PRP (plasma riche en plaquettes)
Une injection du propre sang du patient, concentré en facteurs de croissance, pour stimuler les follicules pileux. Une technique prometteuse en complément d'un traitement médical — mais encadrée par une réglementation française qu'il faut bien comprendre avant de réserver une séance.
Le principe
Le PRP consiste à prélever une petite quantité de sang du patient, puis à la centrifuger pour isoler le plasma riche en plaquettes, concentré en facteurs de croissance. Ce plasma est ensuite réinjecté par micro-injections directement dans le cuir chevelu, au niveau des zones clairsemées, dans le but de stimuler les cellules souches présentes dans les follicules pileux et d'améliorer la vascularisation locale.
Ce que montrent les études cliniques
Plusieurs travaux cliniques rapportent une réduction de la chute dès les premières semaines suivant les injections, ainsi qu'une amélioration progressive de l'épaisseur et de la densité des cheveux existants sur plusieurs mois. Une méta-analyse publiée dans l'International Journal of Trichology en 2018 évoque une augmentation moyenne de l'ordre de 14 cheveux par cm² après traitement. Ces résultats concernent les alopécies débutantes à modérées, avec des follicules encore actifs : le PRP ne fait pas repousser de cheveux dans une zone totalement dégarnie où les follicules ont disparu.
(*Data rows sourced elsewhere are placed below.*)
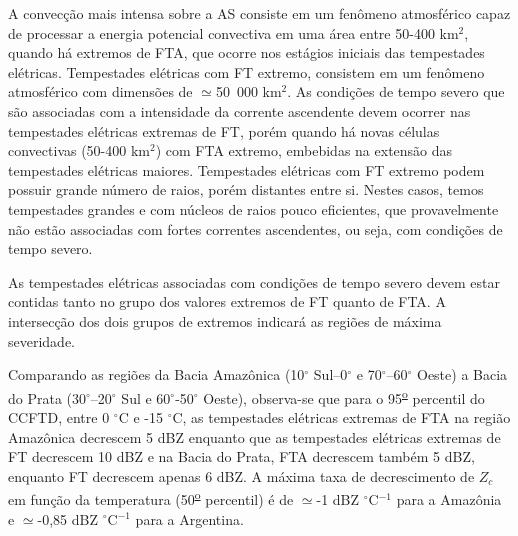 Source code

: 
A convecção mais intensa sobre a AS consiste em um fenômeno atmosférico capaz de processar a energia potencial convectiva em uma área entre 50-400 km$^{2}$, quando há extremos de FTA, que ocorre nos estágios iniciais das tempestades elétricas. Tempestades elétricas com FT extremo, consistem em um fenômeno  atmosférico com dimensões de $\simeq$50~000 km$^{2}$. As condições de tempo severo que são associadas com a intensidade da corrente ascendente devem ocorrer nas tempestades elétricas extremas de FT, porém quando há novas células convectivas (50-400 km$^{2}$) com FTA extremo, embebidas na extensão das tempestades elétricas maiores. Tempestades elétricas com FT extremo podem possuir grande número de raios, porém distantes entre si. Nestes casos, temos tempestades grandes e com núcleos de raios pouco eficientes, que provavelmente não estão associadas com fortes correntes ascendentes, ou seja, com condições de tempo severo.


As tempestades elétricas associadas com condições de tempo severo devem estar contidas tanto no grupo dos valores extremos de FT quanto de FTA. A intersecção dos dois grupos de extremos indicará as regiões de máxima severidade. %

Comparando as regiões da Bacia Amazônica (10$^{\circ}$ Sul--0$^{\circ}$ e 70$^{\circ}$--60$^{\circ}$ Oeste) a Bacia do Prata (30$^{\circ}$--20$^{\circ}$ Sul e 60$^{\circ}$-50$^{\circ}$ Oeste), observa-se que para o 95\textsuperscript{\underline{o}} percentil do CCFTD, entre 0 $^{\circ}$C e -15 $^{\circ}$C, as tempestades elétricas extremas de FTA na região Amazônica decrescem 5 dBZ enquanto que as tempestades elétricas extremas de FT decrescem 10 dBZ e na Bacia do Prata, FTA decrescem também 5 dBZ, enquanto FT decrescem apenas 6 dBZ. A máxima taxa de decrescimento de $Z_c$ em função da temperatura (50\textsuperscript{\underline{o}} percentil) é de $\simeq$-1 dBZ $^{\circ}$C$^{-1}$ para a Amazônia e $\simeq$-0,85 dBZ $^{\circ}$C$^{-1}$ para a Argentina.


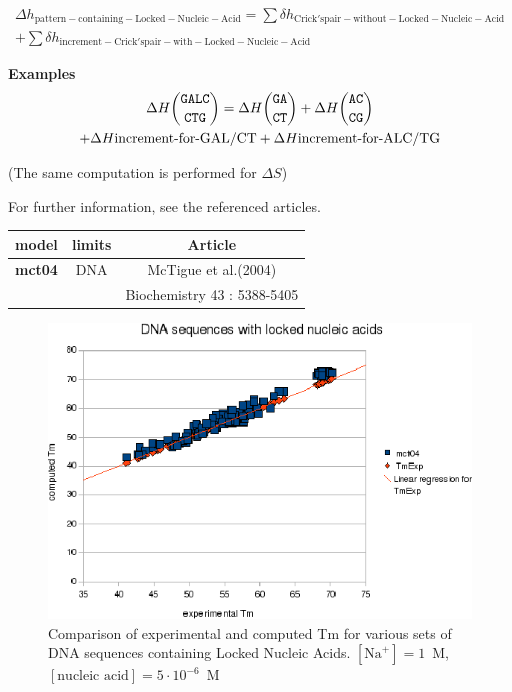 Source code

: \documentclass{article}
\begin{document}
\begin{multline*}
\Delta{}h_\mathrm{pattern-containing-Locked-Nucleic-Acid} =
\sum \delta{}h_\mathrm{Crick's pair-without-Locked-Nucleic-Acid} \\ +
\sum \delta{}h_\mathrm{increment-Crick's pair-with-Locked-Nucleic-Acid}
\end{multline*}

\textbf{Examples}
\begin{multline*}
\Delta H {\mbox{\texttt{GALC}} \choose \mbox{\texttt{CTG}}} = 
\Delta H {\mbox{\texttt{GA}} \choose \mbox{\texttt{CT}}} +
\Delta H {\mbox{\texttt{AC}} \choose \mbox{\texttt{CG}}} \\ +
\Delta H {\mbox{increment-for-GAL/CT}} +
\Delta H {\mbox{increment-for-ALC/TG}}\\
\end{multline*}

       (The same computation is performed for $\Delta S$) 
       
For further information, see the referenced articles.

\begin{table}[h][c]
\begin{tabular}[h]{| c | c | c |}
\textbf{model} & \textbf{limits} & \textbf{Article} \\
\hline
\textbf{mct04} & DNA & McTigue et al.(2004)\\
 & & Biochemistry 43 : 5388-5405\\
\hline
\end{tabular}
\end{table}

\begin{figure}[h]
\includegraphics[width=1\linewidth]{images/LockedNucleicAcid}
\caption{Comparison of experimental and computed Tm for various sets of
 DNA sequences containing Locked Nucleic Acids. $[\mbox{Na}^+] = 1$~M, $[\mbox{nucleic acid}] = 5\cdot{}10^{-6}$~M}
\end{figure}
      
\end{document}
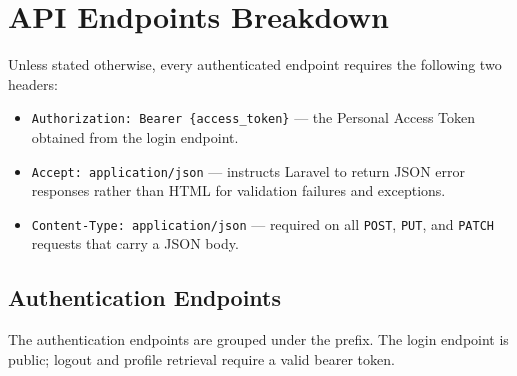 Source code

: \chapter{API Endpoints Breakdown}
\label{chap:endpoints}


\begin{notebox}
  Unless stated otherwise, every authenticated endpoint requires the
  following two headers:
  \begin{itemize}
    \item \texttt{Authorization: Bearer \{access\_token\}} --- the
      Personal Access Token obtained from the login endpoint.
    \item \texttt{Accept: application/json} --- instructs Laravel to
      return JSON error responses rather than HTML for validation
      failures and exceptions.
    \item \texttt{Content-Type: application/json} --- required on all
      \texttt{POST}, \texttt{PUT}, and \texttt{PATCH} requests that
      carry a JSON body.
  \end{itemize}
\end{notebox}

\section{Authentication Endpoints}
\label{sec:ep-auth}

The authentication endpoints are grouped under the
 prefix. The login endpoint is public; logout and
profile retrieval require a valid bearer token.

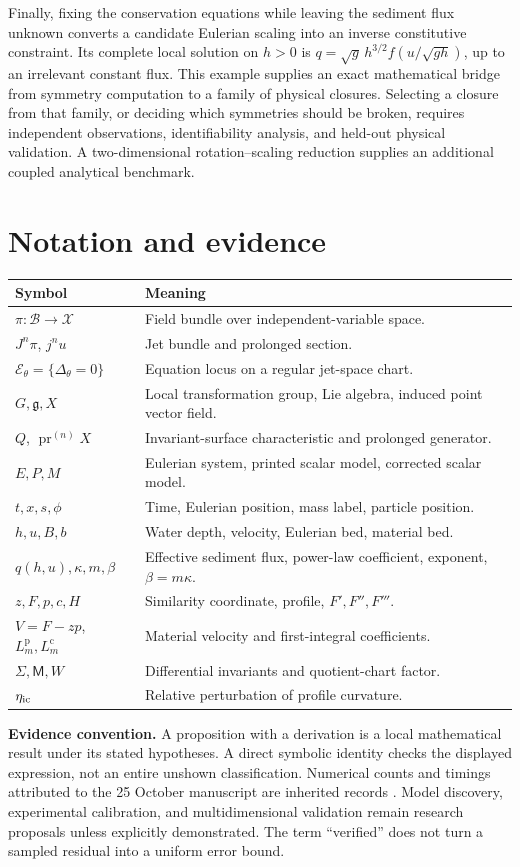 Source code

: \documentclass[11pt,a4paper,oneside]{report}
\numberwithin{equation}{chapter}
\newcommand{\E}{\mathcal E}
\newcommand{\pr}{\operatorname{pr}}
\begin{document}
Finally, fixing the conservation equations while leaving the sediment flux unknown converts a candidate Eulerian scaling into an inverse constitutive constraint. Its complete local solution on $h>0$ is $q=\sqrt g\,h^{3/2}f(u/\sqrt{gh})$, up to an irrelevant constant flux. This example supplies an exact mathematical bridge from symmetry computation to a family of physical closures. Selecting a closure from that family, or deciding which symmetries should be broken, requires independent observations, identifiability analysis, and held-out physical validation. A two-dimensional rotation--scaling reduction supplies an additional coupled analytical benchmark.

\chapter*{Notation and evidence}
\begin{longtable}{@{}p{}p{}@{}}
\toprule Symbol & Meaning\\\midrule
$\pi:\mathcal B\to\mathcal X$ & Field bundle over independent-variable space.\\
$J^n\pi$, $j^nu$ & Jet bundle and prolonged section.\\
$\E_\theta=\{\Delta_\theta=0\}$ & Equation locus on a regular jet-space chart.\\
$G,\mathfrak g,X$ & Local transformation group, Lie algebra, induced point vector field.\\
$Q$, $\pr^{(n)}X$ & Invariant-surface characteristic and prolonged generator.\\
$E,P,M$ & Eulerian system, printed scalar model, corrected scalar model.\\
$t,x,s,\phi$ & Time, Eulerian position, mass label, particle position.\\
$h,u,B,b$ & Water depth, velocity, Eulerian bed, material bed.\\
$q(h,u),\kappa,m,\beta$ & Effective sediment flux, power-law coefficient, exponent, $\beta=m\kappa$.\\
$z,F,p,c,H$ & Similarity coordinate, profile, $F',F'',F'''$.\\
$V=F-zp$, $L_m^{\mathrm p},L_m^{\mathrm c}$ & Material velocity and first-integral coefficients.\\
$\Sigma,\mathsf M,W$ & Differential invariants and quotient-chart factor.\\
$\eta_{\rm ic}$ & Relative perturbation of profile curvature.\\\bottomrule
\end{longtable}
\textbf{Evidence convention.} A proposition with a derivation is a local mathematical result under its stated hypotheses. A direct symbolic identity checks the displayed expression, not an entire unshown classification. Numerical counts and timings attributed to the 25 October manuscript are inherited records \cite{projectdraft}. Model discovery, experimental calibration, and multidimensional validation remain research proposals unless explicitly demonstrated. The term ``verified'' does not turn a sampled residual into a uniform error bound.
\tableofcontents
\clearpage{}
\end{document}
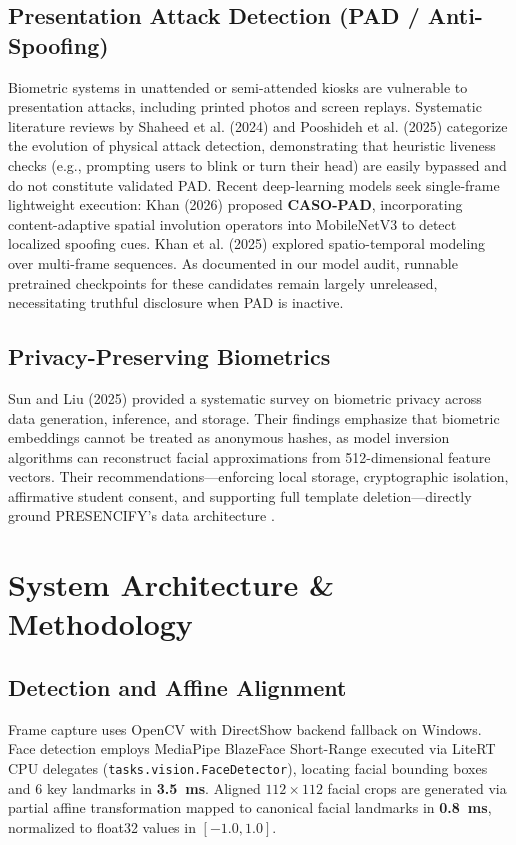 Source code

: \documentclass[conference]{IEEEtran}
\begin{document}
\subsection{Presentation Attack Detection (PAD / Anti-Spoofing)}
Biometric systems in unattended or semi-attended kiosks are vulnerable to presentation attacks, including printed photos and screen replays. Systematic literature reviews by Shaheed et al. (2024) \cite{shaheed2024deep} and Pooshideh et al. (2025) \cite{pooshideh2025pad} categorize the evolution of physical attack detection, demonstrating that heuristic liveness checks (e.g., prompting users to blink or turn their head) are easily bypassed and do not constitute validated PAD. Recent deep-learning models seek single-frame lightweight execution: Khan (2026) \cite{khan2026casopad} proposed \textbf{CASO-PAD}, incorporating content-adaptive spatial involution operators into MobileNetV3 to detect localized spoofing cues. Khan et al. (2025) \cite{khan2025spatiotemporal} explored spatio-temporal modeling over multi-frame sequences. As documented in our model audit, runnable pretrained checkpoints for these candidates remain largely unreleased, necessitating truthful disclosure when PAD is inactive.

\subsection{Privacy-Preserving Biometrics}
Sun and Liu (2025) \cite{sun2025privacy} provided a systematic survey on biometric privacy across data generation, inference, and storage. Their findings emphasize that biometric embeddings cannot be treated as anonymous hashes, as model inversion algorithms can reconstruct facial approximations from 512-dimensional feature vectors. Their recommendations---enforcing local storage, cryptographic isolation, affirmative student consent, and supporting full template deletion---directly ground PRESENCIFY's data architecture \cite{zhou2024privacy, chen2025leakages}.

\section{System Architecture \& Methodology}

\subsection{Detection and Affine Alignment}
Frame capture uses OpenCV with DirectShow backend fallback on Windows. Face detection employs MediaPipe BlazeFace Short-Range executed via LiteRT CPU delegates (\texttt{tasks.vision.FaceDetector}), locating facial bounding boxes and 6 key landmarks in \textbf{3.5~ms}. Aligned $112\times 112$ facial crops are generated via partial affine transformation mapped to canonical facial landmarks in \textbf{0.8~ms}, normalized to float32 values in $[-1.0, 1.0]$.
\end{document}

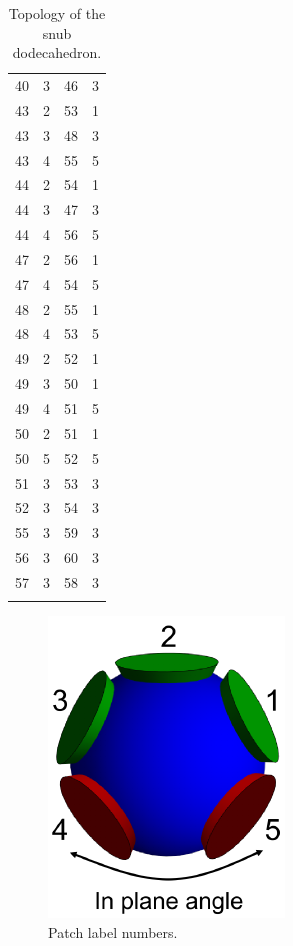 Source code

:\documentclass[a4paper, amsfonts, amssymb, amsmath, reprint, showkeys, nofootinbib, twoside]{revtex4-1}
\begin{document}
\begin{longtable}[h!]{ cccc }
	40 & 3 & 46 & 3 \\
	43 & 2 & 53 & 1 \\
	43 & 3 & 48 & 3 \\
	43 & 4 & 55 & 5 \\
	44 & 2 & 54 & 1 \\
	44 & 3 & 47 & 3 \\
	44 & 4 & 56 & 5 \\
	47 & 2 & 56 & 1 \\
	47 & 4 & 54 & 5 \\
	48 & 2 & 55 & 1 \\
	48 & 4 & 53 & 5 \\
	49 & 2 & 52 & 1 \\
	49 & 3 & 50 & 1 \\
	49 & 4 & 51 & 5 \\
	50 & 2 & 51 & 1 \\
	50 & 5 & 52 & 5 \\
	51 & 3 & 53 & 3 \\
	52 & 3 & 54 & 3 \\
	55 & 3 & 59 & 3 \\
	56 & 3 & 60 & 3 \\
	57 & 3 & 58 & 3 \\
	\hline
	\caption{Topology of the snub dodecahedron.}
\end{longtable}


\begin{figure}[h]
	\includegraphics{figS1.pdf}
	\caption{\label{S1} Patch label numbers.}
\end{figure}
\end{document}
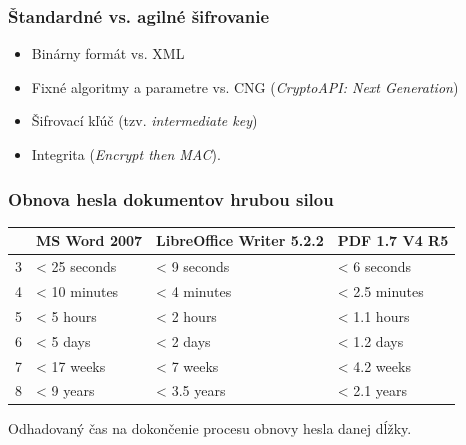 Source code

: \documentclass[xcolor=dvipsnames]{beamer}
\begin{document}

\begin{frame}
	\frametitle{Štandardné vs. agilné šifrovanie}
	\begin{itemize}
		\item Binárny formát vs. XML
		\item Fixné algoritmy a parametre vs. CNG (\textit{CryptoAPI: Next Generation})
		\item Šifrovací kľúč (tzv. \textit{intermediate key})
		\item Integrita (\textit{Encrypt then MAC}). 
	\end{itemize}
\end{frame}


\begin{frame}
	\frametitle{Obnova hesla dokumentov hrubou silou}
	
	 \begin{table}[h]
	\centering
	\begin{tabular}{|l|l|l|l|}
           \hline
		&\textbf{MS Word 2007}&\textbf{LibreOffice Writer 5.2.2}&\textbf{PDF 1.7 V4 R5}\\
	\hline
		3&< 25 seconds&< 9 seconds&< 6 seconds\\
	\hline
		4&< 10 minutes&< 4 minutes&< 2.5 minutes\\
	\hline
		5&< 5 hours& < 2 hours&< 1.1 hours\\
	\hline
		6&< 5 days&< 2 days&< 1.2 days\\
	\hline
		7&< 17 weeks&< 7 weeks&< 4.2 weeks\\
	\hline
		8&< 9 years&< 3.5 years&< 2.1 years\\
	\hline
           \end{tabular}
	\end{table}
\begin{center}	
	\vspace{-5mm}
	\scriptsize{Odhadovaný čas na dokončenie procesu obnovy hesla danej dĺžky.}
\end{center}
\end{frame}

\end{document}
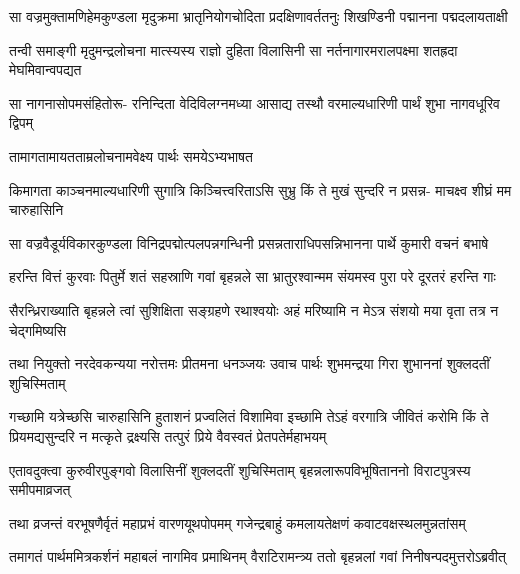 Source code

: \fourlineindentedshloka
{सा वज्रमुक्तामणिहेमकुण्डला}
{मृदुक्रमा भ्रातृनियोगचोदिता}
{प्रदक्षिणावर्ततनुः शिखण्डिनी}
{पद्मानना पद्मदलायताक्षी}


\fourlineindentedshloka
{तन्वी समाङ्गी मृदुमन्द्रलोचना}
{मात्स्यस्य राज्ञो दुहिता विलासिनी}
{सा नर्तनागारमरालपक्ष्मा}
{शतह्रदा मेघमिवान्वपद्यत}


\fourlineindentedshloka
{सा नागनासोपमसंहितोरू-}
{रनिन्दिता वेदिविलग्नमध्या}
{आसाद्य तस्थौ वरमाल्यधारिणी}
{पार्थं शुभा नागवधूरिव द्विपम्}


\onelineshloka
{तामागतामायतताम्रलोचनामवेक्ष्य पार्थः समयेऽभ्यभाषत}

\fourlineindentedshloka
{किमागता काञ्चनमाल्यधारिणी}
{सुगात्रि किञ्चित्त्वरिताऽसि सुभ्रु}
{किं ते मुखं सुन्दरि न प्रसन्न-}
{माचक्ष्व शीघ्रं मम चारुहासिनि}



\twolineshloka
{सा वज्रवैडूर्यविकारकुण्डला विनिद्रपद्मोत्पलपन्नगन्धिनी}
{प्रसन्नताराधिपसन्निभानना पार्थे कुमारी वचनं बभाषे}




\twolineshloka
{हरन्ति वित्तं कुरवाः पितुर्मे शतं सहस्राणि गवां बृहन्नले}
{सा भ्रातुरश्वान्मम संयमस्व पुरा परे दूरतरं हरन्ति गाः}


\twolineshloka
{सैरन्ध्रिराख्याति बृहन्नले त्वां सुशिक्षिता सङ्ग्रहणे रथाश्वयोः}
{अहं मरिष्यामि न मेऽत्र संशयो मया वृता तत्र न चेद्गमिष्यसि}



\twolineshloka
{तथा नियुक्तो नरदेवकन्यया नरोत्तमः प्रीतमना धनञ्जयः}
{उवाच पार्थः शुभमन्द्रया गिरा शुभाननां शुक्लदतीं शुचिस्मिताम्}


\threelineshloka
{गच्छामि यत्रेच्छसि चारुहासिनि हुताशनं प्रज्वलितं विशामिवा}
{इच्छामि तेऽहं वरगात्रि जीवितं करोमि किं ते प्रियमद्यसुन्दरि}
{न मत्कृते द्रक्ष्यसि तत्पुरं प्रिये वैवस्वतं प्रेतपतेर्महाभयम्}



\twolineshloka
{एतावदुक्त्वा कुरुवीरपुङ्गवो विलासिनीं शुक्लदतीं शुचिस्मिताम्}
{बृहन्नलारूपविभूषिताननो विराटपुत्रस्य समीपमाव्रजत्}


\twolineshloka
{तथा व्रजन्तं वरभूषणैर्वृतं महाप्रभं वारणयूथपोपमम्}
{गजेन्द्रबाहुं कमलायतेक्षणं कवाटवक्षस्थलमुन्नतांसम्}


\twolineshloka
{तमागतं पार्थममित्रकर्शनं महाबलं नागमिव प्रमाथिनम्}
{वैराटिरामन्त्र्य ततो बृहन्नलां गवां निनीषन्पदमुत्तरोऽब्रवीत्}


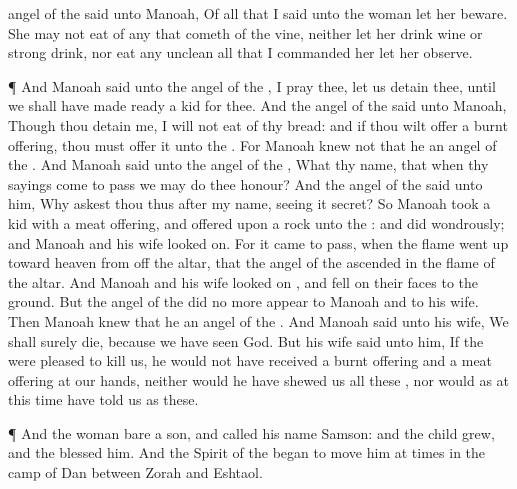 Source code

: {angel of the
{}
said unto
Manoah, Of all that I
said unto the
woman let her
beware.
She may not
eat of any
{} that
cometh of the
vine, neither let her
drink
wine or strong
drink, nor
eat any
unclean
{} all that I
commanded her let her
observe.
\par }{\PP {}¶ And
Manoah
said unto the
angel of the
{}, I pray thee, let us
detain thee, until we shall have made
ready a
kid
for thee.
And the
angel of the
{}
said unto
Manoah, Though thou
detain me, I will not
eat of thy
bread: and
if thou wilt
offer a burnt
offering, thou must
offer it unto the
{}. For
Manoah
knew not that he
{} an
angel of the
{}.
And
Manoah
said unto the
angel of the
{}, What
{} thy
name, that when thy
sayings come to
pass we may do thee
honour?
And the
angel of the
{}
said unto him, Why
askest thou thus after my
name, seeing it
{}
secret?
So
Manoah
took a
kid with a meat
offering, and
offered
{} upon a
rock unto the
{}: and
{}
did
wondrously; and
Manoah and his
wife looked
on.
For it came to pass, when the
flame went
up toward
heaven from off the
altar, that the
angel of the
{}
ascended in the
flame of the
altar. And
Manoah and his
wife looked
on
{}, and fell
on their
faces to the
ground.
But the
angel of the
{} did no
more
appear to
Manoah and to his
wife. Then
Manoah
knew that he
{} an
angel of the
{}.
And
Manoah
said unto his
wife, We shall
surely
die, because we have
seen
God.
But his
wife
said unto him,
If the
{} were
pleased to
kill us, he would not have
received a burnt
offering and a meat
offering at our
hands, neither would he have
shewed us all these
{}, nor would as at this
time have
told us
{} as
these.
\par }{\PP {}¶ And the
woman
bare a
son, and
called his
name
Samson: and the
child
grew, and the
{}
blessed him.
And the
Spirit of the
{}
began to move him at
times in the
camp of
Dan between
Zorah and
Eshtaol.

}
Le cadre légal en France : un point essentiel et souvent mal compris
L'ANSM a rappelé dès 2018 que l'usage de concentrés plaquettaires autologues (PRP) à visée purement esthétique est interdit en France, en application du code de la santé publique qui encadre strictement ce qu'il est permis de préparer à partir du sang humain. En revanche, l'usage à visée thérapeutique reste autorisé, et l'alopécie androgénétique peut, selon les cas, être considérée comme relevant de l'un ou de l'autre cadre — la frontière entre motif esthétique et motif médical n'étant pas toujours nette dans les textes.
En pratique, cela signifie que la prescription doit s'appuyer sur une indication médicale réelle (chute significative, retentissement psychologique documenté), réalisée par un médecin, dans un cadre autorisé, avec prélèvement et injection effectués lors de la même intervention sans conservation externe du produit sanguin.
Approfondir : pourquoi cette zone grise existe
La distinction entre finalité esthétique et finalité thérapeutique repose sur une appréciation au cas par cas : une calvitie peut avoir un retentissement psychologique significatif reconnu par un médecin, ce qui justifie une prise en charge à visée thérapeutique, alors qu'une demande motivée uniquement par un souhait de rajeunissement facial (comme le « vampire lift ») reste clairement du côté esthétique interdit.
Cette ambiguïté explique pourquoi certaines cliniques françaises proposent ouvertement le PRP capillaire tout en respectant le cadre légal (consultation médicale préalable, bilan biologique, indication documentée), tandis que d'autres pratiques plus commerciales s'exposent à un risque juridique réel en présentant le PRP comme un simple soin de confort sans réelle évaluation médicale.
- ANSM, communiqué sur l'interdiction des injections de PRP à visée esthétique, janvier 2018.
- AFME, l'injection d'extraits plaquettaires autologues (PRP), 2025.
- International Journal of Trichology, méta-analyse sur le PRP capillaire, 2018.
Déroulement d'un protocole type
| Étape | Détail |
|---|---|
| Consultation préalable | Bilan médical, parfois hormonal et biologique, pour confirmer l'indication |
| Séances d'attaque | 3 séances généralement espacées d'environ un mois |
| Évaluation | À 6 mois pour juger de l'efficacité réelle |
| Entretien | 2 à 3 séances par an si le traitement est jugé bénéfique |
Prix
Le prix d'une séance de PRP capillaire se situe généralement autour de 400 à 450 € en cabinet médical, avec des forfaits pour 3 séances proposés autour de 1 100 à 1 200 €. Ce traitement n'est pas remboursé par l'Assurance Maladie dans l'indication capillaire.